«Ultimo mohicano / sampietrino in mano / solo qui nella via / e la barricata dove l’han portata? / non c’è proprio più. / Ultimo mohicano / sampietrino in mano / non c’è più polizia / ora a chi lo tiro?». Il sampietrino cui alludeva Gianfranco Manfredi nell’Ultimo mohicano non era ovviamente soltanto una componente dell’arredo urbano. Nell’allegoria cinematografica che reggeva l’intero album, il mohicano era il reduce del «maggio strisciante» italiano, e il sampietrino che stringeva malinconicamente tra le mani rimandava a ormai lontane battaglie urbane e alle armi improprie fornite dalla pavimentazione stradale (tornate negli ultimi giorni di particolare attualità). Con ogni probabilità, non è però a questo peculiare utilizzo che ha pensato Bollati Boringhieri, nel momento in cui ha deciso di battezzare la nuova collana «i sampietrini». L’intento dell’editore è d’altronde illustrato dal trafiletto che accompagna l’uscita del volume di apertura: «I sampietrini sono i blocchetti di basalto tradizionalmente usati per lastricare le strade e le piazze. Come i sampietrini, le idee non stanno in cielo ma sono la base che ci permette di orientarci e camminare per il mondo. Anni di propaganda ideologica e mediatica hanno reso malferma quella base e confuso i punti di riferimento della conoscenza e dell’impegno civile. Con questo libro Bollati Boringhieri inaugura una nuova collana che, affidando ad autori di fama internazionale la spiegazione di concetti basilari, si propone di ricostruire le strade di un sapere efficace e di un libero confronto pubblico per il XXI secolo». L’accostamento fra i sampietrini e le idee, non può non suscitare qualche ironia, se non altro perché il dibattito culturale contemporaneo – ben più che a una piazza lastricata di sampietrini – sembra piatto e uniforme come il manto di un’autostrada asfaltata da poco.

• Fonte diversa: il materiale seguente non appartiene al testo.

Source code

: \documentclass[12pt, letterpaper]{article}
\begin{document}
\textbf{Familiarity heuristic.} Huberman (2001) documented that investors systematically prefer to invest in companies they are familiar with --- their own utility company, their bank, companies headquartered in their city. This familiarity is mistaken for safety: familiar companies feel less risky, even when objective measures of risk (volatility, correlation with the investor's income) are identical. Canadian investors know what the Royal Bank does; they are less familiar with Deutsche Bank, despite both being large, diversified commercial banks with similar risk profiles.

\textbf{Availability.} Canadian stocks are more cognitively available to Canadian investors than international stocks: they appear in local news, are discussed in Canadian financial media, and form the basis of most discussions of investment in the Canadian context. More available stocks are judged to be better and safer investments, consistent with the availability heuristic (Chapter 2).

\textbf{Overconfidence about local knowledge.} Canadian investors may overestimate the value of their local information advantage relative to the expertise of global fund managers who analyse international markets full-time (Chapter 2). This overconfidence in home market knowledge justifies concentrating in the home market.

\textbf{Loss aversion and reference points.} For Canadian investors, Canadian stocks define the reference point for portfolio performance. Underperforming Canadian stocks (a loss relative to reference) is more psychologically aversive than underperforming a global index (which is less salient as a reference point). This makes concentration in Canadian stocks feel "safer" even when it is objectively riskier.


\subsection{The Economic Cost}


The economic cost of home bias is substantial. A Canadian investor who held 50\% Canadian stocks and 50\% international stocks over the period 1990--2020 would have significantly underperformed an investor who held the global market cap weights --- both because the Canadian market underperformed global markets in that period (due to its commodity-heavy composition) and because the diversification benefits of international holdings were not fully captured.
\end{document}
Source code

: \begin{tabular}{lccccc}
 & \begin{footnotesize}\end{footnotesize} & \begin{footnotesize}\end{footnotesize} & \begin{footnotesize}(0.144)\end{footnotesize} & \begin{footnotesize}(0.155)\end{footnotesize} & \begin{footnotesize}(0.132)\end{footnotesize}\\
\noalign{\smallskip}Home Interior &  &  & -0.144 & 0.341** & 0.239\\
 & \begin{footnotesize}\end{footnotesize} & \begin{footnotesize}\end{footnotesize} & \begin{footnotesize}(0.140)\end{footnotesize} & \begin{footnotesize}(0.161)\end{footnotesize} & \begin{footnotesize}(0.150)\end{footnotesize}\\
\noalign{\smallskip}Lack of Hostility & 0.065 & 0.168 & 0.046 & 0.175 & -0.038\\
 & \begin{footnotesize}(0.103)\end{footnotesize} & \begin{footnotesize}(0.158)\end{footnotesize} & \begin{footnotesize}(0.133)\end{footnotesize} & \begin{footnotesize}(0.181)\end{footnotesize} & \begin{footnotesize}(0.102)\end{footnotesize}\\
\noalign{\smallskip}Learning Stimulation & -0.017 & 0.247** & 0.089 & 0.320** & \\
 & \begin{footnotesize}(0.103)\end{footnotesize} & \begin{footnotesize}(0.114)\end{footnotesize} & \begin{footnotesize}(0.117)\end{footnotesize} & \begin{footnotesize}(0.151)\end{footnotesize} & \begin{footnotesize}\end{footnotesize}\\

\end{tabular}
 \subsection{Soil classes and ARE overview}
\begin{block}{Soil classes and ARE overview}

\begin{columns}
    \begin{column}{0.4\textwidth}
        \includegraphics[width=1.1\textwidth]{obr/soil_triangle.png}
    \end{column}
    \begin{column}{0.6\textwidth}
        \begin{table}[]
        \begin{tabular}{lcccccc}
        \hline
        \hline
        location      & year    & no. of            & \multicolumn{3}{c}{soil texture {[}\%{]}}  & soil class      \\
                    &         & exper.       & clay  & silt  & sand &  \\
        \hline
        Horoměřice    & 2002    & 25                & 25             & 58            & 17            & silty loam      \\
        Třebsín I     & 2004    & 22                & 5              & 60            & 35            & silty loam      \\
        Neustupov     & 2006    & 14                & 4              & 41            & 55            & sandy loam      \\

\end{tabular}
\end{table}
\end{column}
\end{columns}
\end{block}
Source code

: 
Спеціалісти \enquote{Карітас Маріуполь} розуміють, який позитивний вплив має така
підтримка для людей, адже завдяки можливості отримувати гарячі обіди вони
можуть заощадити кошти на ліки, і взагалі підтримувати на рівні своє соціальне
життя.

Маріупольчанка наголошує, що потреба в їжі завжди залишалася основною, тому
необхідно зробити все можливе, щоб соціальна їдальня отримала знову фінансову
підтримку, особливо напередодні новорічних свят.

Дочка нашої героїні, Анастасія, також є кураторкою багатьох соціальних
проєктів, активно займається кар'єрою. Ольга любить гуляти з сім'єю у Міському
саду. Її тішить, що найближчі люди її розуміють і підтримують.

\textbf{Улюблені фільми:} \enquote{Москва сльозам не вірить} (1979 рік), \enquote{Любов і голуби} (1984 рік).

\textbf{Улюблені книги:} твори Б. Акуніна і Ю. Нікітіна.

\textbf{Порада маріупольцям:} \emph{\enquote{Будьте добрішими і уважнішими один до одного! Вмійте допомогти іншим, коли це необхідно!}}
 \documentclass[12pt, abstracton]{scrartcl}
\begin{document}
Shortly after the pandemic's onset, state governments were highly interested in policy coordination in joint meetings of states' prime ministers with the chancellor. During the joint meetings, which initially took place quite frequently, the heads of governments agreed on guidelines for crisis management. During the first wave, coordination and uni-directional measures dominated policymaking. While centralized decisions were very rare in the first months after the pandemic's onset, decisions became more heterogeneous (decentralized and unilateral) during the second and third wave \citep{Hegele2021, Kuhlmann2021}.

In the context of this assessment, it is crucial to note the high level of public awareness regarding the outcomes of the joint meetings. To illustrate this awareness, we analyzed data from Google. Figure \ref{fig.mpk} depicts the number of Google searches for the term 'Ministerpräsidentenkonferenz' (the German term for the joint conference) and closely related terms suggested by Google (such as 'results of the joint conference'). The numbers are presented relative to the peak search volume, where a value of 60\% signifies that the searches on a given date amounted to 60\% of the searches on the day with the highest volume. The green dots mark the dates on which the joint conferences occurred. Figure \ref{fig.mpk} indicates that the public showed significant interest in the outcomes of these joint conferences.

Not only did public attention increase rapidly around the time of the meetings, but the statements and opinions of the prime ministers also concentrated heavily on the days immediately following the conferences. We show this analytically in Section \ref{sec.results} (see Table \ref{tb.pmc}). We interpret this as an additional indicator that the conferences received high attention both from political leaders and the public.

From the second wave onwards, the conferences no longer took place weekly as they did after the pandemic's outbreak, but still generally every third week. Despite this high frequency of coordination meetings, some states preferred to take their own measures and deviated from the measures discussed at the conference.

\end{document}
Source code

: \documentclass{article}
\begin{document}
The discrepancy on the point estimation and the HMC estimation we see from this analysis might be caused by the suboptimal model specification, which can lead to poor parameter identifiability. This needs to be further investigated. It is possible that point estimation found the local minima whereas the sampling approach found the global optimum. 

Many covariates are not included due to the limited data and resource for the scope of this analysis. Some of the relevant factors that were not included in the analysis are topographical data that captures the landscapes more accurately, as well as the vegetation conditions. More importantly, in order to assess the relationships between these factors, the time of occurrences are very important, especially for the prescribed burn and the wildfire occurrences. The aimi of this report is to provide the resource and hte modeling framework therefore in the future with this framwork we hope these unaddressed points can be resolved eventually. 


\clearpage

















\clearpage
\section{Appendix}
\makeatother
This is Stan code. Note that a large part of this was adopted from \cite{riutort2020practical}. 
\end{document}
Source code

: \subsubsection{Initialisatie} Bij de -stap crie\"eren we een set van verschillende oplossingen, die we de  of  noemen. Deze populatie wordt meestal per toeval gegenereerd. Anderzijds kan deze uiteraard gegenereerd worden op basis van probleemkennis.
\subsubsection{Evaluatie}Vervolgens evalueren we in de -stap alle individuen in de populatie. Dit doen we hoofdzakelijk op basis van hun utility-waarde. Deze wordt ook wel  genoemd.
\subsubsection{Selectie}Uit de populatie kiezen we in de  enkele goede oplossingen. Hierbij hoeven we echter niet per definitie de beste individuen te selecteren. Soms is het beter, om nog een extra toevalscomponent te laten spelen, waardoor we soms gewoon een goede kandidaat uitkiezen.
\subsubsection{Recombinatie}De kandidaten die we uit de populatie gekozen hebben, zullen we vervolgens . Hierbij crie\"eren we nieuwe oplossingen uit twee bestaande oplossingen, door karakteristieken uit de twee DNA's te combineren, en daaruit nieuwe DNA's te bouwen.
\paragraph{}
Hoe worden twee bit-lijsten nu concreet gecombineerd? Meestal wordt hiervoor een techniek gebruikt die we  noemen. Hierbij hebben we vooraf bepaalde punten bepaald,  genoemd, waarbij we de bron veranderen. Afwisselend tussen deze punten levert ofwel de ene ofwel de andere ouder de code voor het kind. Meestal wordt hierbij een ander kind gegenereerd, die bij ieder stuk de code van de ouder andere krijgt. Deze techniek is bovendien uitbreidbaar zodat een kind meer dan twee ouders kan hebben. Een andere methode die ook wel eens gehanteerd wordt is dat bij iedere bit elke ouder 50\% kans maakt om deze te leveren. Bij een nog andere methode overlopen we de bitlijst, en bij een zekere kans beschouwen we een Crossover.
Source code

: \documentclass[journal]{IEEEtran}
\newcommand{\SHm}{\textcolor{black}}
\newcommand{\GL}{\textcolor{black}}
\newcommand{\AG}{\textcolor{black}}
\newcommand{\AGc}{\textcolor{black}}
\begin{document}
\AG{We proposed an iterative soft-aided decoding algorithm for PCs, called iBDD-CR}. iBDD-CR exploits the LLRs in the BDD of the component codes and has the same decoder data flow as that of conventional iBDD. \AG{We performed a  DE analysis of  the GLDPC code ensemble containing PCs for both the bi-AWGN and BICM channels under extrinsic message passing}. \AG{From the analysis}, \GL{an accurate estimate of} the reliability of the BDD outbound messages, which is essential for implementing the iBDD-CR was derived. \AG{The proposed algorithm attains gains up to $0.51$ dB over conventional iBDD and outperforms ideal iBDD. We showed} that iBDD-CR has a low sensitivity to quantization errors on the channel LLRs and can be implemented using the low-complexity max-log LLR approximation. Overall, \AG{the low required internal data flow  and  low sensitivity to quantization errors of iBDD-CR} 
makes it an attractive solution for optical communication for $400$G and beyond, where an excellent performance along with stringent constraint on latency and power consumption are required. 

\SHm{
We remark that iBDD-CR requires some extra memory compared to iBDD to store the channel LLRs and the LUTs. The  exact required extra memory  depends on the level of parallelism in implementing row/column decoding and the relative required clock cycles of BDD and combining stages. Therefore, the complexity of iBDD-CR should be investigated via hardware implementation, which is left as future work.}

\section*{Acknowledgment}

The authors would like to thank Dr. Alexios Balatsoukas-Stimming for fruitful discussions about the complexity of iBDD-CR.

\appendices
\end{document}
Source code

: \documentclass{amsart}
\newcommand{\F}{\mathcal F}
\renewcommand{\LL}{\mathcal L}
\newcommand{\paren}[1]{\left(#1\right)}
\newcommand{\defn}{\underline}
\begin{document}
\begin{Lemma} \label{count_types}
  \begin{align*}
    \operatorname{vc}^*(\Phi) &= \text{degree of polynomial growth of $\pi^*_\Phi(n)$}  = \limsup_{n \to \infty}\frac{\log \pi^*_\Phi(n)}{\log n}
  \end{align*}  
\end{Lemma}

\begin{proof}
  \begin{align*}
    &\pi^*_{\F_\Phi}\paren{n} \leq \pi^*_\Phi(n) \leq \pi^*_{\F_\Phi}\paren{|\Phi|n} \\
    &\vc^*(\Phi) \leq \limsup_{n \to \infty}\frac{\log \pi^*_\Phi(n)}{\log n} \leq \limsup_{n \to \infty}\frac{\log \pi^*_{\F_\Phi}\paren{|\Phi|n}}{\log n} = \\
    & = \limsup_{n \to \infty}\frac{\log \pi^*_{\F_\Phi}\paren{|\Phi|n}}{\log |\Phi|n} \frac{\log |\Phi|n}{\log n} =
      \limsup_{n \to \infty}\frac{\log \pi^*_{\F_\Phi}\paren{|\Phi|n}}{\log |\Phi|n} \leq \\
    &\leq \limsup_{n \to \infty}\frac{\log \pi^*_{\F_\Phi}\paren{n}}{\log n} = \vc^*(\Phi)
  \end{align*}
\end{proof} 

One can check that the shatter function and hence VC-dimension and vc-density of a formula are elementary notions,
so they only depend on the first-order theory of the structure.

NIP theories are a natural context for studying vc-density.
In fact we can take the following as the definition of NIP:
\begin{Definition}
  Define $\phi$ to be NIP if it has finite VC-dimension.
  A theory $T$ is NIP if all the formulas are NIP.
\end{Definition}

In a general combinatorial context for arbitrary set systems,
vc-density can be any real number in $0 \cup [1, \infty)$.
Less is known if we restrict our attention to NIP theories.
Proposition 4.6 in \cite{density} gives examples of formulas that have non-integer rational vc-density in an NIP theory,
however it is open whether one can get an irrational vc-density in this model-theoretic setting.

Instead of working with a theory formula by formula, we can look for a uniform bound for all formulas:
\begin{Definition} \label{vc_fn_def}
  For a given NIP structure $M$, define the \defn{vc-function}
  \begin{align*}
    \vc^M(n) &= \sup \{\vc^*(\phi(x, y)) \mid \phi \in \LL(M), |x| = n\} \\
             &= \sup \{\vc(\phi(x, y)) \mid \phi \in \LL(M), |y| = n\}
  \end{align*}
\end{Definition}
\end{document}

Ma l’altezza della ambizioni della collana, composta di agili volumetti intesi quasi come voci di un’enciclopedia del sapere per il XXI secolo (è annunciato fra l’altro, tra le prossime uscite, Futuro di Marc Augé), è confermata dal primo «sampietrino», dedicato al tema Democrazia e firmato da Gherardo Colombo.
Può destare forse qualche perplessità che su un tema così impegnativo, su cui in Italia negli ultimi decenni si sono esercitati studiosi come Norberto Bobbio, Giovanni Sartori, Luciano Canfora, Michelangelo Bovero, Gustavo Zagrebelsky, Alessandro Pizzorno, Carlo Galli, Danilo Zolo, Alfio Mastropaolo, Pier Paolo Portinaro, sia chiamato un ex-magistrato, peraltro colto e raffinato come Colombo, e qualcuno non mancherà di rintracciare in questa scelta una conferma della tendenza di una parte del mondo intellettuale italiano a vedere nella magistratura una sorta di ‘governo di custodi’ e ad assegnare proprio ai giudici un ruolo politico di garanzia dell’ordine democratico. Ma il profilo specifico dell’autore di Democrazia costituisce in realtà un motivo di interesse in più, che non viene peraltro smentito dalla lettura del «sampietrino», quantomeno perché la discussione si discosta dalle più celebri discussioni intorno ai caratteri della liberal-democrazia per seguire una pista interessante.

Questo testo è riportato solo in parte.